WHAT YOU ARE ASKED TO DO: In the data that follows, find the line with "### September 2001"; transcribe it, every later line up to the one with "Employed as the", and that line as well, exactly and with no others.

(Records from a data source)
══════════
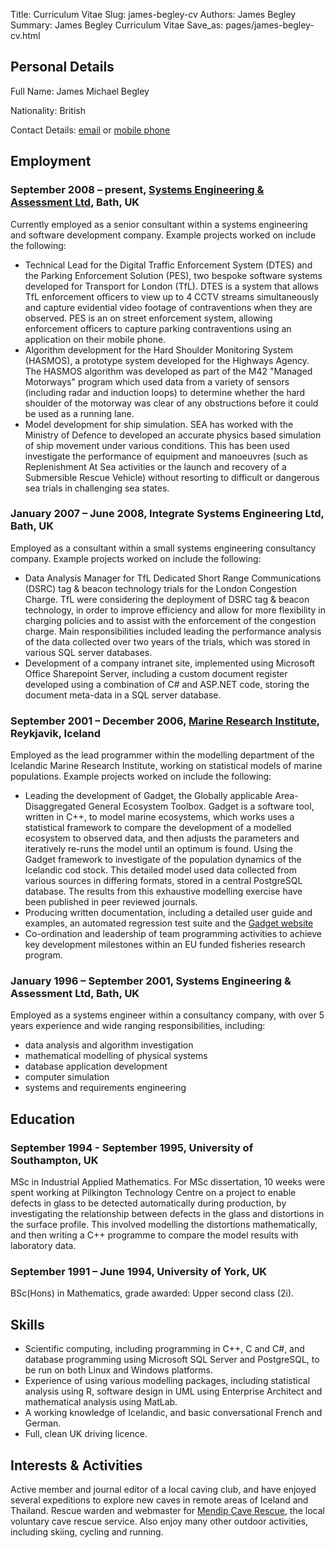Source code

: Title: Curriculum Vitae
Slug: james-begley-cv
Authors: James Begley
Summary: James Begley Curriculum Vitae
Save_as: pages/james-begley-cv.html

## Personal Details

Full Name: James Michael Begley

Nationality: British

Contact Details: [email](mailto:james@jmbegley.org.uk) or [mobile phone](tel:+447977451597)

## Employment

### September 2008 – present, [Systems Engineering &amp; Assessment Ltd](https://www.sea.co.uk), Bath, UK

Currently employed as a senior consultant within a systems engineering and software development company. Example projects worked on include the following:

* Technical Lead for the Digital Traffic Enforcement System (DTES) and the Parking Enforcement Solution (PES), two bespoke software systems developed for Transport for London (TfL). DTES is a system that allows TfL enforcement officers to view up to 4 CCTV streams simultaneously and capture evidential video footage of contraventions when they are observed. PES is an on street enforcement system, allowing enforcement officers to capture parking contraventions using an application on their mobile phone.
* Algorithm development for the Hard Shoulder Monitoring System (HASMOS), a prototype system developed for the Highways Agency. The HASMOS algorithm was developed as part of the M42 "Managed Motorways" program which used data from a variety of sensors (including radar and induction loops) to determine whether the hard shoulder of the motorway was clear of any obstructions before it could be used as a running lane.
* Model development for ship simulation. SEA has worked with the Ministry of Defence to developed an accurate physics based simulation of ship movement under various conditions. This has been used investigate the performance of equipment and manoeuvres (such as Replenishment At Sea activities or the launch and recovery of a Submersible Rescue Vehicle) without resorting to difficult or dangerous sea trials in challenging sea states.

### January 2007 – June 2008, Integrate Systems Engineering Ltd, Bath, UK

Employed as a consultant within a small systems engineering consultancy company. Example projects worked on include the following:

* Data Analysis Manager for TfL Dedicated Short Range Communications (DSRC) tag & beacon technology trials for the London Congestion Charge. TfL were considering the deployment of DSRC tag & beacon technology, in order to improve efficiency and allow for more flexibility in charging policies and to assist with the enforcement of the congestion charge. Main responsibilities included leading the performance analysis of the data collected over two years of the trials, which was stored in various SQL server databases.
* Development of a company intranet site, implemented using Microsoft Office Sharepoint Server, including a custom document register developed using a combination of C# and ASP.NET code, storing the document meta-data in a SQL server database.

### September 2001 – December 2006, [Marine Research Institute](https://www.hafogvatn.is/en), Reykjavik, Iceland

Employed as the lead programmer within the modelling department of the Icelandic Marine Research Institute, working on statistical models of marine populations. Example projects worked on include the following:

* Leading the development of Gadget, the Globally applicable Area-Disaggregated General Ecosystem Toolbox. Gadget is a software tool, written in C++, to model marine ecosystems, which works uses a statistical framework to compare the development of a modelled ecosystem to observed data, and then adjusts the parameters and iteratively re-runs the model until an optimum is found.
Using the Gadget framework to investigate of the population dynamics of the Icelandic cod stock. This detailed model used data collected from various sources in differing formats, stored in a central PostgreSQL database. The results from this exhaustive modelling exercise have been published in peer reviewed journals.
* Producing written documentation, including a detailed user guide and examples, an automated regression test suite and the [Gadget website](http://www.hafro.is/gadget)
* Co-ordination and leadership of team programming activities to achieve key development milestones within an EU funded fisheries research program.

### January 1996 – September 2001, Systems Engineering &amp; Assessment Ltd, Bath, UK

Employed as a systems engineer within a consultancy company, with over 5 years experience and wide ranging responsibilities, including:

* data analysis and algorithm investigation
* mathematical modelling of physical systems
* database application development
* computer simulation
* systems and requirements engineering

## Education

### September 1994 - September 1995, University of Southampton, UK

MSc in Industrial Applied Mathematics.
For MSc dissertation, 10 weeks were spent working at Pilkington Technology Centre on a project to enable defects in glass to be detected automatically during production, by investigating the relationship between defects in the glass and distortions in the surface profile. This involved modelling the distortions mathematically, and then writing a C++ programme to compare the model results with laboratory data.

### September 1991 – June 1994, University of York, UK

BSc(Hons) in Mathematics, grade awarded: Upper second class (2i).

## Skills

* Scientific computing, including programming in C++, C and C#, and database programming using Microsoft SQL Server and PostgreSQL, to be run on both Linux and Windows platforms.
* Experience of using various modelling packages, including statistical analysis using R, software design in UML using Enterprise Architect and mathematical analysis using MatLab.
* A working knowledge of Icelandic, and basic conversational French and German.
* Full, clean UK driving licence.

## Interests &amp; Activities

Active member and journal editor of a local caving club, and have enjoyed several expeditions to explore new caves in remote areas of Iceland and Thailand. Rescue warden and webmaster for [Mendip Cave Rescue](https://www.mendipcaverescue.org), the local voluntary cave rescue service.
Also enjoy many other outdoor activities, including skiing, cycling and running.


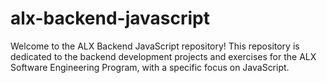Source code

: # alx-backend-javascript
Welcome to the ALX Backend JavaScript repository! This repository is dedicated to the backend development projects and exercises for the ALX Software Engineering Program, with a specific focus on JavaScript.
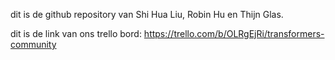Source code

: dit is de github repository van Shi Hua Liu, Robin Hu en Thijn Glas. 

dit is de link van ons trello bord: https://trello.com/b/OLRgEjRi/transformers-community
══════════
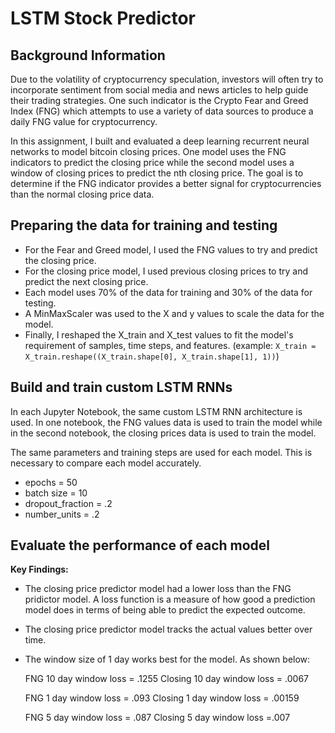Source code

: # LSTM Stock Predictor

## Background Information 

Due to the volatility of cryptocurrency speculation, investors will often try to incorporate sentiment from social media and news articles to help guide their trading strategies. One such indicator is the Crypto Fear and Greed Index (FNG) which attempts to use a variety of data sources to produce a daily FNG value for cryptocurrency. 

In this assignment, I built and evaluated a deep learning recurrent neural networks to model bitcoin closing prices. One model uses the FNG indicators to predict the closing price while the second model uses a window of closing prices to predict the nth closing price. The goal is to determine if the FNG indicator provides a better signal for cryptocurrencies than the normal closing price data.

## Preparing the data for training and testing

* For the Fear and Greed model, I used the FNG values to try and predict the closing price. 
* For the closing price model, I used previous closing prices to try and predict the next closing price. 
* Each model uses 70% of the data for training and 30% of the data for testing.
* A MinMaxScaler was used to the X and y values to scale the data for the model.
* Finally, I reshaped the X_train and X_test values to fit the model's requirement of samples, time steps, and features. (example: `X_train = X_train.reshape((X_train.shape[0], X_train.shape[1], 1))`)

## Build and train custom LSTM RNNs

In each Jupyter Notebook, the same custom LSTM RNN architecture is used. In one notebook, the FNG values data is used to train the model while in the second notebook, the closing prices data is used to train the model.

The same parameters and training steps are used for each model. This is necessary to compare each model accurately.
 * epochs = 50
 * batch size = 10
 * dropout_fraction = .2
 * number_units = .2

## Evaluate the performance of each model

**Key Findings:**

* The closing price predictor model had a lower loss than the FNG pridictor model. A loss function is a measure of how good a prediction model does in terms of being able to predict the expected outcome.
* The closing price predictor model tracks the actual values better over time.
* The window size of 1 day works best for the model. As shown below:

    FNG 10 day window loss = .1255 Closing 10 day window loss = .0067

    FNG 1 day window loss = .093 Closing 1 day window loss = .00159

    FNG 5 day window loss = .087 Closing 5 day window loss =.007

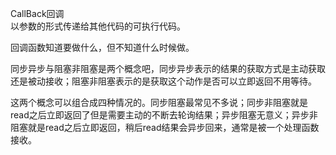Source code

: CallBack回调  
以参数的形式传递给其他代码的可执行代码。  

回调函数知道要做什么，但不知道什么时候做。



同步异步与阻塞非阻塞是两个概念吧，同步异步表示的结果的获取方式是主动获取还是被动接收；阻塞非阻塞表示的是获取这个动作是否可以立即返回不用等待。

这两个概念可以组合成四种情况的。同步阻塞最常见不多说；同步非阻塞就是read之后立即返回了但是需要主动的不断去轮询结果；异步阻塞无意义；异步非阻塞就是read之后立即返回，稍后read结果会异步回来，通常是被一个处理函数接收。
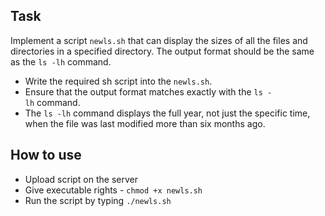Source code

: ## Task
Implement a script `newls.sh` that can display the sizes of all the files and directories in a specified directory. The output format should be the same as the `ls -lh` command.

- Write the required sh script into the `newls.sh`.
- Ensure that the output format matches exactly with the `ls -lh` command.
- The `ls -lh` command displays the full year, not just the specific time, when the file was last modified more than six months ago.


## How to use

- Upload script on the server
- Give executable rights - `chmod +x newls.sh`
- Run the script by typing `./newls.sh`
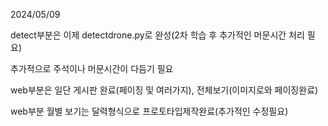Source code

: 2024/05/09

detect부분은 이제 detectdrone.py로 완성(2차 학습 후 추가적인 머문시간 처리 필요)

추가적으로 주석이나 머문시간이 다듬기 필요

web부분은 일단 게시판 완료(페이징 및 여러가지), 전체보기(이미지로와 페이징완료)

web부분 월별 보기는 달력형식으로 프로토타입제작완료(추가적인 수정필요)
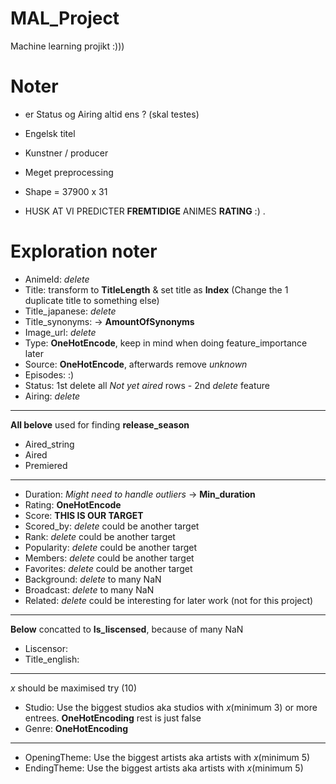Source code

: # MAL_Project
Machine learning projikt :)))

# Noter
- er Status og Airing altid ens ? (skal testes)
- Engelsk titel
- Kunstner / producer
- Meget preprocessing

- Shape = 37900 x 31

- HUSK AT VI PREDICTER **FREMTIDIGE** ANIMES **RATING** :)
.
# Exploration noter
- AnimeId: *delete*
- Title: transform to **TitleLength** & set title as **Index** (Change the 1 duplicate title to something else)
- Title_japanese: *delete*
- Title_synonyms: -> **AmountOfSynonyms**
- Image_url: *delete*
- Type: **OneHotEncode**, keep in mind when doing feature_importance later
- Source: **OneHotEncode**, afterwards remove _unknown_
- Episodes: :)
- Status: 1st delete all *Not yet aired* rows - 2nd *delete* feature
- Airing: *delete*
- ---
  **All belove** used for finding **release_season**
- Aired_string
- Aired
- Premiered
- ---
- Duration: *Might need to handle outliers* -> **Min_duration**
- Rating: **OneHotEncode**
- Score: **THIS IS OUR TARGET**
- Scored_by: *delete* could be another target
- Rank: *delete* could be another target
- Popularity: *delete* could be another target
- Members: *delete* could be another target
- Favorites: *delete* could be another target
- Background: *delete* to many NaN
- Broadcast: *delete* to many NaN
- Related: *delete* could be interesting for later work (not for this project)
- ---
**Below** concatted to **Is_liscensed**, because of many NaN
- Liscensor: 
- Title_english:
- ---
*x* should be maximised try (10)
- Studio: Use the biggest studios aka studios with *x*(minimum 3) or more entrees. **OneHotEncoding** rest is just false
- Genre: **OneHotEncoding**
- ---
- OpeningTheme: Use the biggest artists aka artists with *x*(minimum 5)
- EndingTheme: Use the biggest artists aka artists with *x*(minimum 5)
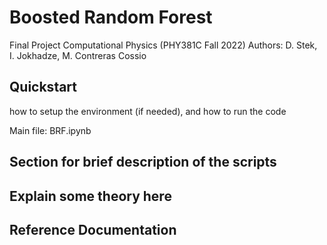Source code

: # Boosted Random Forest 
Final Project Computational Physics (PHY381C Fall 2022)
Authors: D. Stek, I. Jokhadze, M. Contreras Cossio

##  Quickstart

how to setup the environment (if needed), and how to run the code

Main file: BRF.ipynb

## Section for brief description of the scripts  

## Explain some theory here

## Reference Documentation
══════════
SOLVED EXERCISE:
### September 2001 – December 2006, [Marine Research Institute](https://www.hafogvatn.is/en), Reykjavik, Iceland

Employed as the lead programmer within the modelling department of the Icelandic Marine Research Institute, working on statistical models of marine populations. Example projects worked on include the following:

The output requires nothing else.